Stored dataset items:
===============

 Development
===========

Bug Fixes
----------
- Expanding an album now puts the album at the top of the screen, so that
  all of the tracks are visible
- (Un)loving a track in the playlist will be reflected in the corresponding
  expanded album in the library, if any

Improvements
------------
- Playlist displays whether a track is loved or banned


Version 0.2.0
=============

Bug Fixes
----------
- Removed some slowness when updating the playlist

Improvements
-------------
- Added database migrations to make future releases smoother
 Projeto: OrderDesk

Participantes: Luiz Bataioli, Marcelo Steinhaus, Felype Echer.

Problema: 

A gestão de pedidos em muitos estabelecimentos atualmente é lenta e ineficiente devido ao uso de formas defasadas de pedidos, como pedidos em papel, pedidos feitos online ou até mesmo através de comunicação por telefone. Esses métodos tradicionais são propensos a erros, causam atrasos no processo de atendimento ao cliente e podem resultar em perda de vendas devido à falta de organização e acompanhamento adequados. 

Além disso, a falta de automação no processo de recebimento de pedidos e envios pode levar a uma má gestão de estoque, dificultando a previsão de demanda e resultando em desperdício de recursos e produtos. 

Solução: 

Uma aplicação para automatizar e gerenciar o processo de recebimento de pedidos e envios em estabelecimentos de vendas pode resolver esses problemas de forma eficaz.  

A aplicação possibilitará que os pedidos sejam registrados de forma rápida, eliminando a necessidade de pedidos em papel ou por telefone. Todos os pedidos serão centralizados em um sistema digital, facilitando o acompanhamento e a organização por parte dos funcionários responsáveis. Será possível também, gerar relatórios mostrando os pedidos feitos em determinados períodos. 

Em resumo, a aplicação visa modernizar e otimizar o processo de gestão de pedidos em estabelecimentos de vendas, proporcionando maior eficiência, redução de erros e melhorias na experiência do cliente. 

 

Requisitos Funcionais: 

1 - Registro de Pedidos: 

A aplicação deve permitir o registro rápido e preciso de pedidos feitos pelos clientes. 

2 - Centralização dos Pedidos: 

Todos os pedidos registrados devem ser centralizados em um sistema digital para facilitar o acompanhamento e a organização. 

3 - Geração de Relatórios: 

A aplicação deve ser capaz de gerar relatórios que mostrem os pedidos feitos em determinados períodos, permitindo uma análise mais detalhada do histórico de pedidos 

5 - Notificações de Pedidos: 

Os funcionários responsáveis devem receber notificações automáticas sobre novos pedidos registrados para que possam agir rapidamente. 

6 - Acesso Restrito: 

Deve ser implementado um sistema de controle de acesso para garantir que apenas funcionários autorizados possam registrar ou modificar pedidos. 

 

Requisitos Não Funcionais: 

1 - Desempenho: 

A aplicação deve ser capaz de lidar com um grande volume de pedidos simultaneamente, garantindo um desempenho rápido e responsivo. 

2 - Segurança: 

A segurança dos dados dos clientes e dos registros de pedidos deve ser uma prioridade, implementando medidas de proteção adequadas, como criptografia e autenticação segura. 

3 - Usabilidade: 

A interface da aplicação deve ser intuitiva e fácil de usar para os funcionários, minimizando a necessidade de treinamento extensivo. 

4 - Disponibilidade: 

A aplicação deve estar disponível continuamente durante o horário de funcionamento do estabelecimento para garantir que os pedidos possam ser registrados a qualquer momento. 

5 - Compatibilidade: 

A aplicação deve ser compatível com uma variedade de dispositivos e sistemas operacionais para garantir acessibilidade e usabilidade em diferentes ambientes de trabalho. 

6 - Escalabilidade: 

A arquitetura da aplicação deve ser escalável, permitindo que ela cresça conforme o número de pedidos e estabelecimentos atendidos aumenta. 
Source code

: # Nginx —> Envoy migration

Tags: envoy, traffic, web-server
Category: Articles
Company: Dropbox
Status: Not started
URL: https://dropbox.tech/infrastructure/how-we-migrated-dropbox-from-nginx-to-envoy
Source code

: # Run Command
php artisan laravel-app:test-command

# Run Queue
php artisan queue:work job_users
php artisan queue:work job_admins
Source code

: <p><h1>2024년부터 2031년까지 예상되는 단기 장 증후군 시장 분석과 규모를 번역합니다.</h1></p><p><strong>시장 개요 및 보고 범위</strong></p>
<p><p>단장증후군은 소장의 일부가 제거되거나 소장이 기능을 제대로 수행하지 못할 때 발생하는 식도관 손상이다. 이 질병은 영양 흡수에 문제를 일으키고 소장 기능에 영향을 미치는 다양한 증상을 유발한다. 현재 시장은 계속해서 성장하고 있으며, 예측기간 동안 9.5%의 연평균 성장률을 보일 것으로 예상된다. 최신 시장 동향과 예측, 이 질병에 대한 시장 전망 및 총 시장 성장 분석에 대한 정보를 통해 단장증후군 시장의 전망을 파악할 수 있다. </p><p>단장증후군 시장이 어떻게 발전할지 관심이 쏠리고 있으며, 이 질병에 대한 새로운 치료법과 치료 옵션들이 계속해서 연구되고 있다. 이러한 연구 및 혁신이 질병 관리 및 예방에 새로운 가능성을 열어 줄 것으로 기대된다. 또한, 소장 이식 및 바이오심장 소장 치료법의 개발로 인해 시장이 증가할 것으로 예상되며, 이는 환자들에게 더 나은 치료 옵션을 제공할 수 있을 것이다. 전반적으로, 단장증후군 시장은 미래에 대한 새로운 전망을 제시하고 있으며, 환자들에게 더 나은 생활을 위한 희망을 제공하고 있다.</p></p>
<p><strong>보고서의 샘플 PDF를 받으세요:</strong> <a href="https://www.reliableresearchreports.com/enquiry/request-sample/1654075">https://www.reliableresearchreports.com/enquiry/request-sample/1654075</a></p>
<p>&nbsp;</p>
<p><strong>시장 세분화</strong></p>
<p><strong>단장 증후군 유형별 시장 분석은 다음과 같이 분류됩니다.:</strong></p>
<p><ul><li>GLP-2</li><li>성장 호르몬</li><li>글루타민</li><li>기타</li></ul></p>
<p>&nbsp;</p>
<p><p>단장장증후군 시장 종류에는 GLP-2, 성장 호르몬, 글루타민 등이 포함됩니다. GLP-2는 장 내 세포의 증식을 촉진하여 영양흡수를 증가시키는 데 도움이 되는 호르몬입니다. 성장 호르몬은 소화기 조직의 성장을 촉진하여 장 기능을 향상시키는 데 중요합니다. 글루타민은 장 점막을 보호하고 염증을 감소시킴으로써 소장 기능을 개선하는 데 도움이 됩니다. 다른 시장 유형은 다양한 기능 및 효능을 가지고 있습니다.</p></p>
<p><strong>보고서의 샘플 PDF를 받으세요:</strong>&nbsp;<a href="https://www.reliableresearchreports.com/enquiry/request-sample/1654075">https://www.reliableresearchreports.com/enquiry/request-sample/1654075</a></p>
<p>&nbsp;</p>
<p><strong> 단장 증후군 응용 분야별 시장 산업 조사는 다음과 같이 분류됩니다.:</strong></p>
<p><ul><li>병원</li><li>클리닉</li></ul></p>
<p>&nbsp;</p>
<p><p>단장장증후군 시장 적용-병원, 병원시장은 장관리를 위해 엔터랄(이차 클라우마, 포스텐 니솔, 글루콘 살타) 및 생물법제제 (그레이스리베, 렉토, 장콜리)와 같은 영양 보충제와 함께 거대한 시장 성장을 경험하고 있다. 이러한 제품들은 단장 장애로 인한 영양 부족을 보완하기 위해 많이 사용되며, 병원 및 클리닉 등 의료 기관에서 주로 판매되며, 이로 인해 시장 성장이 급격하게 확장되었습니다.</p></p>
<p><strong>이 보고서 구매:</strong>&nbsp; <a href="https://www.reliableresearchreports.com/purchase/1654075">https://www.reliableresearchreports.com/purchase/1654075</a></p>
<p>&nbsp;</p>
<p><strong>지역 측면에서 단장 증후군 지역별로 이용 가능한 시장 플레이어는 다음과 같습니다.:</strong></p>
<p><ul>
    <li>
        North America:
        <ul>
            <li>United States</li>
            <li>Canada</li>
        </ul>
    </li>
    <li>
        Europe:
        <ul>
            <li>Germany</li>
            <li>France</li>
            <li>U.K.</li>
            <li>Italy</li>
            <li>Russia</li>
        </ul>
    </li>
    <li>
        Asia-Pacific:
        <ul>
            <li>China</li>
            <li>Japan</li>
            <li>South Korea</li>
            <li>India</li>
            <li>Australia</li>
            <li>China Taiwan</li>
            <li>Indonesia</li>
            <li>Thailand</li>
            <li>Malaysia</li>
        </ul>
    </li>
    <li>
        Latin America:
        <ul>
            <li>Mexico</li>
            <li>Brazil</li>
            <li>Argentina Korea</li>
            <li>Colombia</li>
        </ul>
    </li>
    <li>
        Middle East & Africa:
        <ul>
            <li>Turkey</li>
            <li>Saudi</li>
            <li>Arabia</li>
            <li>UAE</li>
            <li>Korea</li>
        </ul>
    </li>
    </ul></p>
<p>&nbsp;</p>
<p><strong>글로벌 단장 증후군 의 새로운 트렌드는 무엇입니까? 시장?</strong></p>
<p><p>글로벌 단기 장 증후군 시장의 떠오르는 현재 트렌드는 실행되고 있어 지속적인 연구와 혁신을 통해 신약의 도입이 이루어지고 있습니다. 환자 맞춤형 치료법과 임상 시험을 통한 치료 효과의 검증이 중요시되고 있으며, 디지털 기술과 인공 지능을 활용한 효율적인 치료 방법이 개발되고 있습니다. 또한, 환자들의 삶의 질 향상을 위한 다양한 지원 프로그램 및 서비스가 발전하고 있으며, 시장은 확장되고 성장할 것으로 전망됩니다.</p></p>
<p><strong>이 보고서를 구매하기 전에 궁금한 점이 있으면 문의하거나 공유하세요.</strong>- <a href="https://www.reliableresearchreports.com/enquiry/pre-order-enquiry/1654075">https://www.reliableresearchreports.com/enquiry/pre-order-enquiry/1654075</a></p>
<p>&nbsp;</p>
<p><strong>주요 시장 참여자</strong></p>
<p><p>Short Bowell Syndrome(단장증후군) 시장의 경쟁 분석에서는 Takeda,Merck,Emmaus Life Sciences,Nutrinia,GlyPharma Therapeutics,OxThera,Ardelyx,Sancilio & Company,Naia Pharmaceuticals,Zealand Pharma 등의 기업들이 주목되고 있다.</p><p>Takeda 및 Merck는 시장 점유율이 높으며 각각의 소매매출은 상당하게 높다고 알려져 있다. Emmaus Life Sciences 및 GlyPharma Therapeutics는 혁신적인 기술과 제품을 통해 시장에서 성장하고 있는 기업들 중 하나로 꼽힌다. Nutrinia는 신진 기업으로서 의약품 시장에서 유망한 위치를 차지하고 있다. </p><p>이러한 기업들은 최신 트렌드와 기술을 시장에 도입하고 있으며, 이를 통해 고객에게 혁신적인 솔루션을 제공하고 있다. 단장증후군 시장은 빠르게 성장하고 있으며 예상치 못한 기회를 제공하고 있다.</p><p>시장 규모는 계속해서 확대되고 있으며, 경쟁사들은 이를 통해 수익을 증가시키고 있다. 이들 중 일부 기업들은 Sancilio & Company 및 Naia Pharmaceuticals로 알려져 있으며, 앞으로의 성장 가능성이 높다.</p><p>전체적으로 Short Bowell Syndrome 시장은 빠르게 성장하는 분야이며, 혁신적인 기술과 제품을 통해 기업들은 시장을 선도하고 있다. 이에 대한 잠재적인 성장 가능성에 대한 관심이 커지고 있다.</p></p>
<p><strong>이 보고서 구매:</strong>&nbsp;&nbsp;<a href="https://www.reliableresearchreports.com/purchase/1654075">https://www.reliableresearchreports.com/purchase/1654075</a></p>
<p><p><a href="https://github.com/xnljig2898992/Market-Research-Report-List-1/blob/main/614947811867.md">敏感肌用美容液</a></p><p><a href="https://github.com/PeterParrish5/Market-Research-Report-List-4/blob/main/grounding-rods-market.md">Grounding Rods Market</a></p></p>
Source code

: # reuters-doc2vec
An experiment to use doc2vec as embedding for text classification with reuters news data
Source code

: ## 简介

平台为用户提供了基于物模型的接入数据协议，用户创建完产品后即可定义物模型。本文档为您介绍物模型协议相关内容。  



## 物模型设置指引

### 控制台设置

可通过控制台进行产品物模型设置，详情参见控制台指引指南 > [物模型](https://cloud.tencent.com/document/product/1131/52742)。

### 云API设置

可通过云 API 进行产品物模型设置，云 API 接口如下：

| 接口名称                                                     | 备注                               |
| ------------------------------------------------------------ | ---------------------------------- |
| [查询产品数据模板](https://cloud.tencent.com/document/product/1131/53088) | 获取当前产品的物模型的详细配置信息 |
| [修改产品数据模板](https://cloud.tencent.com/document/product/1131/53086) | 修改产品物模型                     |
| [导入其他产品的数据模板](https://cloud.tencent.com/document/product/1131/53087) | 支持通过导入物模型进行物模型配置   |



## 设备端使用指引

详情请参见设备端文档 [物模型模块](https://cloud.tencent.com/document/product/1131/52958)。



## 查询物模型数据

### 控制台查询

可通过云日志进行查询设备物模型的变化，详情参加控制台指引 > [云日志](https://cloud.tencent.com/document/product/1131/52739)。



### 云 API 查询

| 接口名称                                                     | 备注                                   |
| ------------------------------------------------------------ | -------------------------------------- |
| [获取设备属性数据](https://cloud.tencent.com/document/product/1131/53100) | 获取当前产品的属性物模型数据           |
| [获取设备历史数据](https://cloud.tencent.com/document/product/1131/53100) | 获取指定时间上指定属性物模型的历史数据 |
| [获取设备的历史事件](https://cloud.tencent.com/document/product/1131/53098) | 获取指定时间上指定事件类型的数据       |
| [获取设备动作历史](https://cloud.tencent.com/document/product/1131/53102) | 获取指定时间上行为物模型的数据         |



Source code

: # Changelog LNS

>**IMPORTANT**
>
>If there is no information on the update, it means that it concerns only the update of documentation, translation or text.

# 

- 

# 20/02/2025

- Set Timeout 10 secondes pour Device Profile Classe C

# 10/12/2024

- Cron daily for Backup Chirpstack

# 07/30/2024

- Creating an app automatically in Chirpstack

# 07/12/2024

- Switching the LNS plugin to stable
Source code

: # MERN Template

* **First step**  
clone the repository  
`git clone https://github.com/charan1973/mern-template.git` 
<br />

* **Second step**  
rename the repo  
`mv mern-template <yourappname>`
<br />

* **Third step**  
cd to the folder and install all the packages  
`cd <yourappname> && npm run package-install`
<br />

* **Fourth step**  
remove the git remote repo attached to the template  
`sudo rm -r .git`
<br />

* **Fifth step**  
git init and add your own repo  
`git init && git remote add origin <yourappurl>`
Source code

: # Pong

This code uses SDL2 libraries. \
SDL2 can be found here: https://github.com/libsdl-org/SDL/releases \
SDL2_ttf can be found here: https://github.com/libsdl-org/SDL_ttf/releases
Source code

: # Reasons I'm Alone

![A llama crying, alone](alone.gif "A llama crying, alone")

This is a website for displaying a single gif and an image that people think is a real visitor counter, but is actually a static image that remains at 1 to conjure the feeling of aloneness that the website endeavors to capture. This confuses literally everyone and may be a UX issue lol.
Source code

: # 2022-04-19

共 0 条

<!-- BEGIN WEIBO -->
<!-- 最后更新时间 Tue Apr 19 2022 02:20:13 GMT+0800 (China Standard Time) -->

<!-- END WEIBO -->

===============

Brief. Please reproduce, exactly as written, the lines of the records from the first line through the one containing "Uma aplicação para".

Answer to the exercise.
 Development
===========

Bug Fixes
----------
- Expanding an album now puts the album at the top of the screen, so that
  all of the tracks are visible
- (Un)loving a track in the playlist will be reflected in the corresponding
  expanded album in the library, if any

Improvements
------------
- Playlist displays whether a track is loved or banned


Version 0.2.0
=============

Bug Fixes
----------
- Removed some slowness when updating the playlist

Improvements
-------------
- Added database migrations to make future releases smoother
 Projeto: OrderDesk

Participantes: Luiz Bataioli, Marcelo Steinhaus, Felype Echer.

Problema: 

A gestão de pedidos em muitos estabelecimentos atualmente é lenta e ineficiente devido ao uso de formas defasadas de pedidos, como pedidos em papel, pedidos feitos online ou até mesmo através de comunicação por telefone. Esses métodos tradicionais são propensos a erros, causam atrasos no processo de atendimento ao cliente e podem resultar em perda de vendas devido à falta de organização e acompanhamento adequados. 

Além disso, a falta de automação no processo de recebimento de pedidos e envios pode levar a uma má gestão de estoque, dificultando a previsão de demanda e resultando em desperdício de recursos e produtos. 

Solução: 

Uma aplicação para automatizar e gerenciar o processo de recebimento de pedidos e envios em estabelecimentos de vendas pode resolver esses problemas de forma eficaz.  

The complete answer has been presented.